[Task goal]: Search the records below for the string "centric" and copy each line where it turns up.

[Recorded information]:
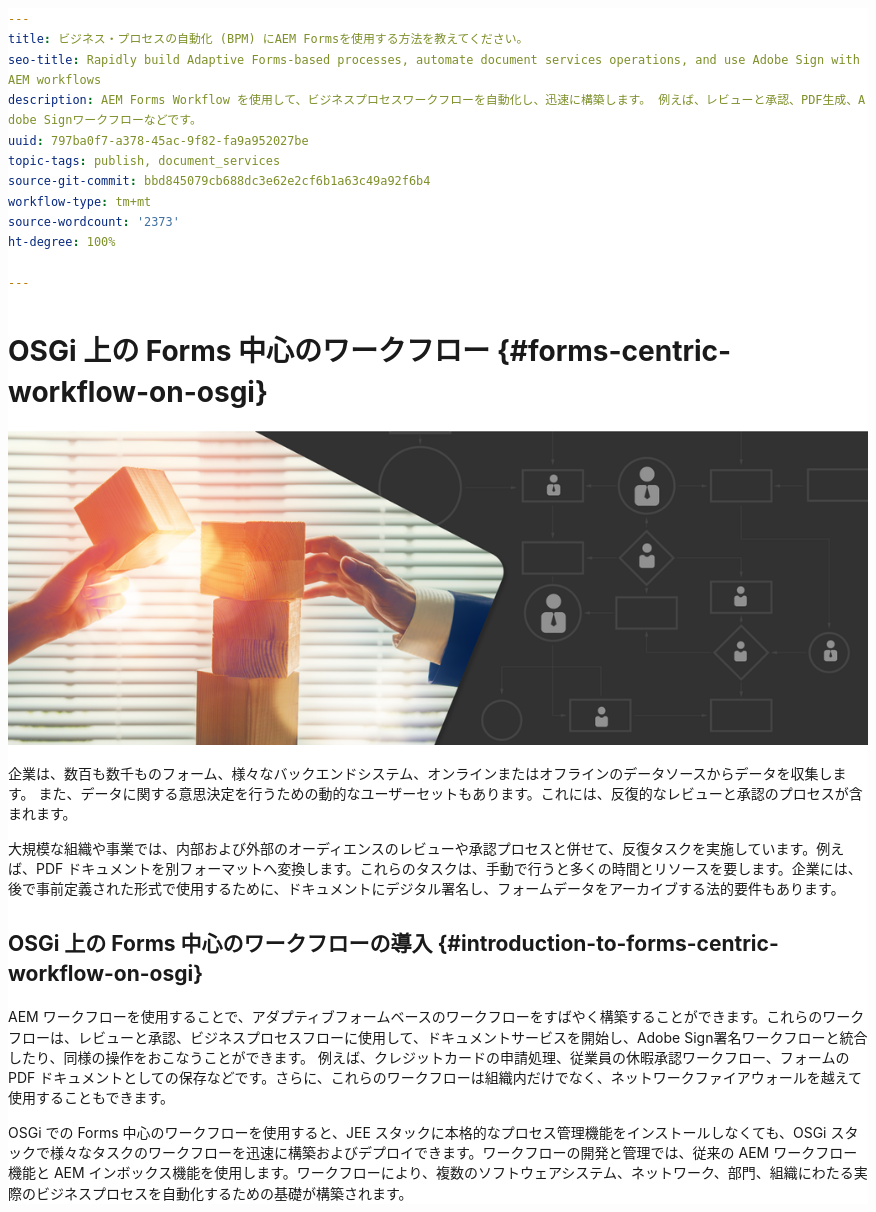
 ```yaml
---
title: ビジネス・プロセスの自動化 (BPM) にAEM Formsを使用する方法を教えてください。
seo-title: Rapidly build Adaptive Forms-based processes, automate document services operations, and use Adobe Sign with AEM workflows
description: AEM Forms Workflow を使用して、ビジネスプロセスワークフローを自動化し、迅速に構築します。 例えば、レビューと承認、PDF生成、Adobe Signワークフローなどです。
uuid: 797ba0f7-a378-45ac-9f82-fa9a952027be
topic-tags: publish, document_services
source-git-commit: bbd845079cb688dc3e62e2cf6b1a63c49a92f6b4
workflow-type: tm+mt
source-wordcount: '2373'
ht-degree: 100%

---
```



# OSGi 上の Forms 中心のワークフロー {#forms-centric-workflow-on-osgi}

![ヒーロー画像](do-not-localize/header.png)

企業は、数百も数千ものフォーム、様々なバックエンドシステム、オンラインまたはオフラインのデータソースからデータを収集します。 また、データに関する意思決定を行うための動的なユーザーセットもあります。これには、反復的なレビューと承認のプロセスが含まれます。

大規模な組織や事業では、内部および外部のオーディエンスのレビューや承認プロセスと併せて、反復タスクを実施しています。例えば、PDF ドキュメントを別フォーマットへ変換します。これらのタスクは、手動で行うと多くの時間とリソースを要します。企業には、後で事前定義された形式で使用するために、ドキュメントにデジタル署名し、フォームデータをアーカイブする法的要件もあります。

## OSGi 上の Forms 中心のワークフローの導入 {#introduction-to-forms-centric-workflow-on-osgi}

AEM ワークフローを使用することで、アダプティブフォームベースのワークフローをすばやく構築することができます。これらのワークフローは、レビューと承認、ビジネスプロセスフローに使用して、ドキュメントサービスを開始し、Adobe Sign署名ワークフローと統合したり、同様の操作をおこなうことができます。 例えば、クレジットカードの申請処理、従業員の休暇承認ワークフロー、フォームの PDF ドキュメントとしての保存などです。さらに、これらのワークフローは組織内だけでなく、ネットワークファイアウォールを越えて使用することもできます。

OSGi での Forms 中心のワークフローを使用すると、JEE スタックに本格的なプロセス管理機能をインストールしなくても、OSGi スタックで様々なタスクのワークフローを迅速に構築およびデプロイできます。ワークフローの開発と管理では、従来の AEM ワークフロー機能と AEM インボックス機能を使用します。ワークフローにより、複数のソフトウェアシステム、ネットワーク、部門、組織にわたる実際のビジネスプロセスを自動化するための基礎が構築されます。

==

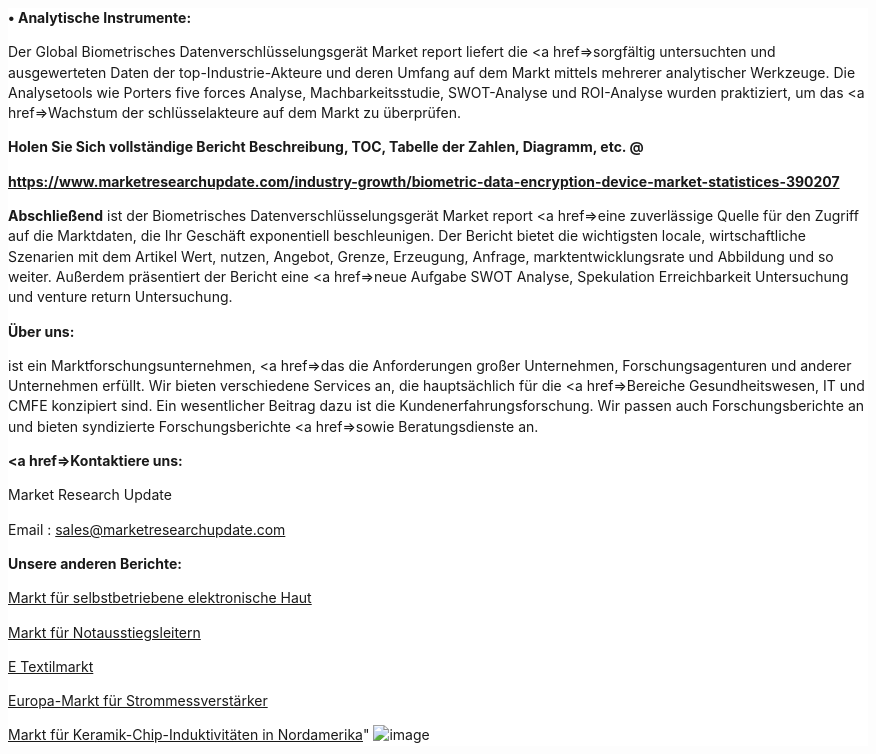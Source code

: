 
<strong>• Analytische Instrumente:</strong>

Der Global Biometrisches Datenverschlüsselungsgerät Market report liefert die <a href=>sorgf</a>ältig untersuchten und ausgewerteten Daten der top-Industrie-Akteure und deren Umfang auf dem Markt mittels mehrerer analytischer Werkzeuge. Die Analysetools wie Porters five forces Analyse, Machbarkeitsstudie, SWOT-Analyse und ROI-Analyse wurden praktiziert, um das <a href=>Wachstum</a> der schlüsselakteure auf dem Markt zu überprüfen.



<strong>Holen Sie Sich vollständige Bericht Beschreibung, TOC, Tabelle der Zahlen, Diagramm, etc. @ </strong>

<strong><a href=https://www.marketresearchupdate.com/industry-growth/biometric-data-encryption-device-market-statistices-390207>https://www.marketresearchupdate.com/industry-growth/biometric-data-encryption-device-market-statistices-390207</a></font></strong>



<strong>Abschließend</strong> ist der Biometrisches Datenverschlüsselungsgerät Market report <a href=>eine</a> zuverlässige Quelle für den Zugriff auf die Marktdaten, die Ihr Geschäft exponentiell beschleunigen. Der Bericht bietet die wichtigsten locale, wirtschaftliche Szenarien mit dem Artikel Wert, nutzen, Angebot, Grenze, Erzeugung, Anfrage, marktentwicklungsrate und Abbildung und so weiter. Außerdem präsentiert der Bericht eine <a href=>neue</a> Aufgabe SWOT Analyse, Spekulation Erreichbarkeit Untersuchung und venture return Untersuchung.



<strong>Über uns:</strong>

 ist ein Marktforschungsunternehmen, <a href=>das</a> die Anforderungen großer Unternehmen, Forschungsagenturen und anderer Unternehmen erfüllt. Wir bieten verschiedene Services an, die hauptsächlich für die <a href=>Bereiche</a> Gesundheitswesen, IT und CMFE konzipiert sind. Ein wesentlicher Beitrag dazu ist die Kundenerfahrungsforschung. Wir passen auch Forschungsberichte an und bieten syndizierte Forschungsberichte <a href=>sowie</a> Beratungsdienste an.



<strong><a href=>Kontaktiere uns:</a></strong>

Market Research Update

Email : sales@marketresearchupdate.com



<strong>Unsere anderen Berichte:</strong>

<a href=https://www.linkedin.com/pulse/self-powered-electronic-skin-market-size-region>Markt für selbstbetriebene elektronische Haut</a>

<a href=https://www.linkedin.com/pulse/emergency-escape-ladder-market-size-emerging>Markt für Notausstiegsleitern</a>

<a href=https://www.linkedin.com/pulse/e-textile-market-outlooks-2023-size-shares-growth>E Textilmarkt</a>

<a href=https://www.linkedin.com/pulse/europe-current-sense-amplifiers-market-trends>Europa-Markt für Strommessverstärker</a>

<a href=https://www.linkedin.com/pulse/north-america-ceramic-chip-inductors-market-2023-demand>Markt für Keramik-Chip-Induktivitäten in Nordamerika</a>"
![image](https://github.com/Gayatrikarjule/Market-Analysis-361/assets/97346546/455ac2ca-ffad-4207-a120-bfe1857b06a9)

==

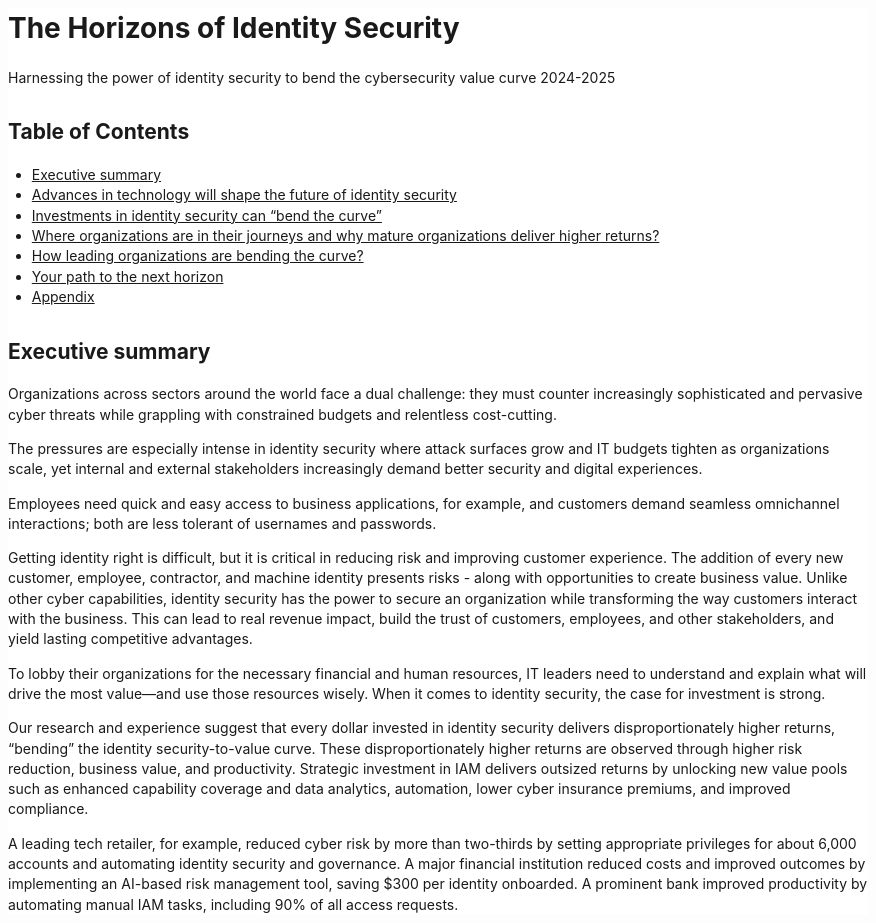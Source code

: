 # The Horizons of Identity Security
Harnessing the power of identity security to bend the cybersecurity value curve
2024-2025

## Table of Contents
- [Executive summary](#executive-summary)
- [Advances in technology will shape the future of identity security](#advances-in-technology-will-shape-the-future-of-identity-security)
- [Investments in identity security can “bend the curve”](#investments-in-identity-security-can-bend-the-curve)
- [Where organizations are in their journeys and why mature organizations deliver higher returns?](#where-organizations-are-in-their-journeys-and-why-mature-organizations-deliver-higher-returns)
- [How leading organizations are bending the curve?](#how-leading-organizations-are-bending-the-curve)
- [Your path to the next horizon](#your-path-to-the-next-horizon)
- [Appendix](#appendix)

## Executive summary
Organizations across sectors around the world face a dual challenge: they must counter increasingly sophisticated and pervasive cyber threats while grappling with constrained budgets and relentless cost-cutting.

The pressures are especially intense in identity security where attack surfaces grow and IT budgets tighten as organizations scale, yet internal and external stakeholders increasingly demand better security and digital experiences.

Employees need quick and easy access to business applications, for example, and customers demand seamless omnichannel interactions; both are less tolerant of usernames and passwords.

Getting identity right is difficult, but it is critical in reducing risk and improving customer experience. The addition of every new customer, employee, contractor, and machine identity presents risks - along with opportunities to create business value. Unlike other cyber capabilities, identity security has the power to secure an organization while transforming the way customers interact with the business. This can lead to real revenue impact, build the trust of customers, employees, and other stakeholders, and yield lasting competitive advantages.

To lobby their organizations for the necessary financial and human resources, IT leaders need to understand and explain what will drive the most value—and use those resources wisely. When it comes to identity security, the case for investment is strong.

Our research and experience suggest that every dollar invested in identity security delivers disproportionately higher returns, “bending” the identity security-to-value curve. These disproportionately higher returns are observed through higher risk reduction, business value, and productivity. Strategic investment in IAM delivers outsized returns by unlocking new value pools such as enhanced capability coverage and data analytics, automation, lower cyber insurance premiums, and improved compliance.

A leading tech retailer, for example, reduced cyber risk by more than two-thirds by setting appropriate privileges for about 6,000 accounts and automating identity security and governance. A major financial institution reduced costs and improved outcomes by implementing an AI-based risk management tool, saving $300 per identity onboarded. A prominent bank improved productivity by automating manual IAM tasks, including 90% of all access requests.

[Answer below]:
# OSGi 上の Forms 中心のワークフロー {#forms-centric-workflow-on-osgi}
## OSGi 上の Forms 中心のワークフローの導入 {#introduction-to-forms-centric-workflow-on-osgi}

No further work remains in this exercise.